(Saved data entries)
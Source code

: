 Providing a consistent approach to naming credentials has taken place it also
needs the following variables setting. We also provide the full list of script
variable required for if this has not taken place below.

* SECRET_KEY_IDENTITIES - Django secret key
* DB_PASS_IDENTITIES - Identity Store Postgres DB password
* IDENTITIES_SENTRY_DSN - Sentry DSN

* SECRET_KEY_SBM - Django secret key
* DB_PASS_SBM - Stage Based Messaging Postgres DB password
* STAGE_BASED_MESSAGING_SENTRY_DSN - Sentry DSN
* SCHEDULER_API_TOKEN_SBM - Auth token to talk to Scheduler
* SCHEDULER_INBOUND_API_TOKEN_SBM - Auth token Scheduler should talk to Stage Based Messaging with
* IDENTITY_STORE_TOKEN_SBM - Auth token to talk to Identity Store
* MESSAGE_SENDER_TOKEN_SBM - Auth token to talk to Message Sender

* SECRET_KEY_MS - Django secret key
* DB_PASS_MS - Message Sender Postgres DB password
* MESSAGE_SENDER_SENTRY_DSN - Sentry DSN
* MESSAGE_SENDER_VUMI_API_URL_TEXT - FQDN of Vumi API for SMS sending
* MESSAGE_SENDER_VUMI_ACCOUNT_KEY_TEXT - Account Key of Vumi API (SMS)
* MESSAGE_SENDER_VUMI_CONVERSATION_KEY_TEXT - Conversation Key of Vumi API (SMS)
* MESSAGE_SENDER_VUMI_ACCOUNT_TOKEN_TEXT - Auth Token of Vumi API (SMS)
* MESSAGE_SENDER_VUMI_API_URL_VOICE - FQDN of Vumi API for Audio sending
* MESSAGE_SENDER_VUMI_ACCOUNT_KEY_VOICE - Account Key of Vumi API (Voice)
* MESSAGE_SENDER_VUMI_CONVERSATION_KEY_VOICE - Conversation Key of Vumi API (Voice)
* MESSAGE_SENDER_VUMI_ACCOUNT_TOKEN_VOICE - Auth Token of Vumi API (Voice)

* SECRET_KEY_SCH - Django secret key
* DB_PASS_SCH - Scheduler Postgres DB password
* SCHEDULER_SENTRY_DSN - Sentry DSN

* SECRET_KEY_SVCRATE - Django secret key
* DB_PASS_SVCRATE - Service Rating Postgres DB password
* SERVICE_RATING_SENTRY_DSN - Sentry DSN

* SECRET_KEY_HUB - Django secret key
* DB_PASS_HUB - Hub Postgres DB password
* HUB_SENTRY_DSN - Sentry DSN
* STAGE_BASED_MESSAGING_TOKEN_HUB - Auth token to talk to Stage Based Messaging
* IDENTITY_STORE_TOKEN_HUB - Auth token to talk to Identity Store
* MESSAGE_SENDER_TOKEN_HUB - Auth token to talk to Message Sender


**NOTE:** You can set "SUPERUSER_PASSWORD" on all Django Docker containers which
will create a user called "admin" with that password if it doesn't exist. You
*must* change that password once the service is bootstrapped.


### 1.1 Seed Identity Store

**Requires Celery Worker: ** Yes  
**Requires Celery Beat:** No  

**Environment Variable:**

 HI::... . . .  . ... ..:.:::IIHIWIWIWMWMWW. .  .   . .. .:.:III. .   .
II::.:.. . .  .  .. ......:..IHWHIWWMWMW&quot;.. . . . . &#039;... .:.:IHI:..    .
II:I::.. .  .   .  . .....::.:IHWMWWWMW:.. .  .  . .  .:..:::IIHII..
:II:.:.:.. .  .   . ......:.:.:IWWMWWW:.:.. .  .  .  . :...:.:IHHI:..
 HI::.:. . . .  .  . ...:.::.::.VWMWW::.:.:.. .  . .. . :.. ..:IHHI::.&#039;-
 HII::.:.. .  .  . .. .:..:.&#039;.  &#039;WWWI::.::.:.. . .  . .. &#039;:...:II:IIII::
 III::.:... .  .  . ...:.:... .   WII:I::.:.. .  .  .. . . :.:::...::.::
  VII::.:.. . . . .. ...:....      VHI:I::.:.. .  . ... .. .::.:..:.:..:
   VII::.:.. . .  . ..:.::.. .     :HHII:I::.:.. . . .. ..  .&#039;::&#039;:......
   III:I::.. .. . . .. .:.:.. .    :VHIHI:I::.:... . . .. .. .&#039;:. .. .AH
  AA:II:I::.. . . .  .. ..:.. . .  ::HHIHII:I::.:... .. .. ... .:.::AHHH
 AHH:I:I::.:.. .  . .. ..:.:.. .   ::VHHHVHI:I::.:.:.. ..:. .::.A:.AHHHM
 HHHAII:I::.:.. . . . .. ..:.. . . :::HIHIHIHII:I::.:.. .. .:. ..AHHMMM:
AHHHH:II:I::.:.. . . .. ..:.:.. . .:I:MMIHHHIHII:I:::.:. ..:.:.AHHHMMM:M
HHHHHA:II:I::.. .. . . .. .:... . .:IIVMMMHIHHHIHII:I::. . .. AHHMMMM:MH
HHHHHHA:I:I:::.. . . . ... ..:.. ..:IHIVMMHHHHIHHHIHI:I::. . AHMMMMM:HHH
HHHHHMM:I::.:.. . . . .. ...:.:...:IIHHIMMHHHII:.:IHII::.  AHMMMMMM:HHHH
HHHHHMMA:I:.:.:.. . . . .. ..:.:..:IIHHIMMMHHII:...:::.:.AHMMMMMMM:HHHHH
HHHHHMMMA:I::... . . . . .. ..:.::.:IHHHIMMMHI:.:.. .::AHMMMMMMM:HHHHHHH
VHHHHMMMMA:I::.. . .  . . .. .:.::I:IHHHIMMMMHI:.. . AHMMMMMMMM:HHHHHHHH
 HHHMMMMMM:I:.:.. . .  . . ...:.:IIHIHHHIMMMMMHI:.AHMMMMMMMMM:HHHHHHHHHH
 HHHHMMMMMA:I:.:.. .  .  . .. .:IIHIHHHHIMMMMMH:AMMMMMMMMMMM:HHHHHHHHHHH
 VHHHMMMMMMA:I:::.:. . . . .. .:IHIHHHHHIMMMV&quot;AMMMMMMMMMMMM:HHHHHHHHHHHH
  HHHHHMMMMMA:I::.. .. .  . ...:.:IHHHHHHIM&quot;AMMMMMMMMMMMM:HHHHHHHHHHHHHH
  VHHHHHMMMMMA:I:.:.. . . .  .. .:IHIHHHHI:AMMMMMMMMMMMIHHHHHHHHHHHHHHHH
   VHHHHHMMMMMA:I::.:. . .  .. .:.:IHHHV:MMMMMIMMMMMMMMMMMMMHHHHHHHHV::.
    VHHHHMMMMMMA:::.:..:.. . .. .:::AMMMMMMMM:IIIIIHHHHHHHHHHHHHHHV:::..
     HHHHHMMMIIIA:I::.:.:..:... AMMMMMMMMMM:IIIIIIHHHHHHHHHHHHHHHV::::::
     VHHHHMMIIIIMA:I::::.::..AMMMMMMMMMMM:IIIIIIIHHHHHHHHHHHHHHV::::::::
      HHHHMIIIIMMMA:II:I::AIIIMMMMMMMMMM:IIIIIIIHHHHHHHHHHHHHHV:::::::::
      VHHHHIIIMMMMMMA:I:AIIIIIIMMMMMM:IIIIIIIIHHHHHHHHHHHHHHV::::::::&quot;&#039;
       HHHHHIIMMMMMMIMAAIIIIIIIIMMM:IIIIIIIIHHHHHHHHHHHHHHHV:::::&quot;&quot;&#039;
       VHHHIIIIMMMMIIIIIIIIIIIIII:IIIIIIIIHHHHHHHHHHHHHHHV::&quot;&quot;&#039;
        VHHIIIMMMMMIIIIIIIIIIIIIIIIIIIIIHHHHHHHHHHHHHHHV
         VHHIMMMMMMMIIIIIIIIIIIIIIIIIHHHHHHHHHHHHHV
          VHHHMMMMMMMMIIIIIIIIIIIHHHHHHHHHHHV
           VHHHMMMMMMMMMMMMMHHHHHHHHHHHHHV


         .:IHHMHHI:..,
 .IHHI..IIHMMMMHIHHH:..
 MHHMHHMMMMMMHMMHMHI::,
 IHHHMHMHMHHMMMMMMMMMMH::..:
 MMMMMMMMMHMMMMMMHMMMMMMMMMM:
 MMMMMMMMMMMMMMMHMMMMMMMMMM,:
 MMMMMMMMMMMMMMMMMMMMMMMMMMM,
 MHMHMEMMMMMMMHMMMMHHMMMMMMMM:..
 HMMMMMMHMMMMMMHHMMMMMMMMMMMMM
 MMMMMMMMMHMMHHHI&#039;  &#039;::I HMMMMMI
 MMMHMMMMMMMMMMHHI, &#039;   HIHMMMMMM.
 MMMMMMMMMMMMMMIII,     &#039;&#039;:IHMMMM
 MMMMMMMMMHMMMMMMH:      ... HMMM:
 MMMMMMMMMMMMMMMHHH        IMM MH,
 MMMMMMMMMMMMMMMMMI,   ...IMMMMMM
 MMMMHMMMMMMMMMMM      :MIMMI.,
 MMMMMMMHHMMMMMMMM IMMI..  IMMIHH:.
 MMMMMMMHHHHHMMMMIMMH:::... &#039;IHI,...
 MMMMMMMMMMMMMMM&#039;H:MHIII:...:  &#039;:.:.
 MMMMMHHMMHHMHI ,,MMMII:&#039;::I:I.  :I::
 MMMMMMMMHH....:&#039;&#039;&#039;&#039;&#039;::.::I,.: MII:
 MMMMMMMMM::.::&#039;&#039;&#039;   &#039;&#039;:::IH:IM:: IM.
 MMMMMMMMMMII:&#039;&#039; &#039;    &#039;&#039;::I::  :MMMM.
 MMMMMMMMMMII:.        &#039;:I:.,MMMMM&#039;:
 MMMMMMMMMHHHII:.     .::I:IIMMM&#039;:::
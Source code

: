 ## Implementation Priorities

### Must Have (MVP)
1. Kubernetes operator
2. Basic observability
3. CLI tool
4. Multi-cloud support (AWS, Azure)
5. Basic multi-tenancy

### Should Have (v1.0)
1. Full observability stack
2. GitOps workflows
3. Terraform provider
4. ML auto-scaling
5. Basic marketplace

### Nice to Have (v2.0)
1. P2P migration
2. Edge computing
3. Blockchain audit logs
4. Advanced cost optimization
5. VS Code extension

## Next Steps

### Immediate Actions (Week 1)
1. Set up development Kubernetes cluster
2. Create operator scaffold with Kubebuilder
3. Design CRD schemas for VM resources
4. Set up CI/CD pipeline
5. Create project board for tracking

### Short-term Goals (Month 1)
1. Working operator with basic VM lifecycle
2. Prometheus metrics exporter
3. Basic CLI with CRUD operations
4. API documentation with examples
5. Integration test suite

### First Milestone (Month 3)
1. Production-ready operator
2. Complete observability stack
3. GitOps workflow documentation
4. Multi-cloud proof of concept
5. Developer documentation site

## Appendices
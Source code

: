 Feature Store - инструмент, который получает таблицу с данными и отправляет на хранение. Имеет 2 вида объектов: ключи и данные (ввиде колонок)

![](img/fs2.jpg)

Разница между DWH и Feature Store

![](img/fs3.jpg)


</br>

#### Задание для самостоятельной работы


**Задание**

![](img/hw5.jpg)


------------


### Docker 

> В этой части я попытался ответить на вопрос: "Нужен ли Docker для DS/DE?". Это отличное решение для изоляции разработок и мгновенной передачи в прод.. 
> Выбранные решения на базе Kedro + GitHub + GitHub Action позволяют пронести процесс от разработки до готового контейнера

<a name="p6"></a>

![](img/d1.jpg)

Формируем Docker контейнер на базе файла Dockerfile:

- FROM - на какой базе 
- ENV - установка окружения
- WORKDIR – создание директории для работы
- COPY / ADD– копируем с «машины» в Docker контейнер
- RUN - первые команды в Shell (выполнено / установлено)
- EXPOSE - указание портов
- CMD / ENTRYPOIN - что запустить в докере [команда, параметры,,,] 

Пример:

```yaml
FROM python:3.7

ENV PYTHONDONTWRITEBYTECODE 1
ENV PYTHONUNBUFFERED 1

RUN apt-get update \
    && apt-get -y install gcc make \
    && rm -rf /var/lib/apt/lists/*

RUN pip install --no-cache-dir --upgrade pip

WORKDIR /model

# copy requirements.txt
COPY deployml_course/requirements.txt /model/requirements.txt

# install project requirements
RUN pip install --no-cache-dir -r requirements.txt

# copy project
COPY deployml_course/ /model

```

PROMPT: Take the records above and return, word for word, only the lines that fall from the line with "Account Key of Vumi API (SMS)" to the line with "Account Key of Vumi API (Voice)", both of them included.

ANSWER TO THIS EXERCISE:
* MESSAGE_SENDER_VUMI_ACCOUNT_KEY_TEXT - Account Key of Vumi API (SMS)
* MESSAGE_SENDER_VUMI_CONVERSATION_KEY_TEXT - Conversation Key of Vumi API (SMS)
* MESSAGE_SENDER_VUMI_ACCOUNT_TOKEN_TEXT - Auth Token of Vumi API (SMS)
* MESSAGE_SENDER_VUMI_API_URL_VOICE - FQDN of Vumi API for Audio sending
* MESSAGE_SENDER_VUMI_ACCOUNT_KEY_VOICE - Account Key of Vumi API (Voice)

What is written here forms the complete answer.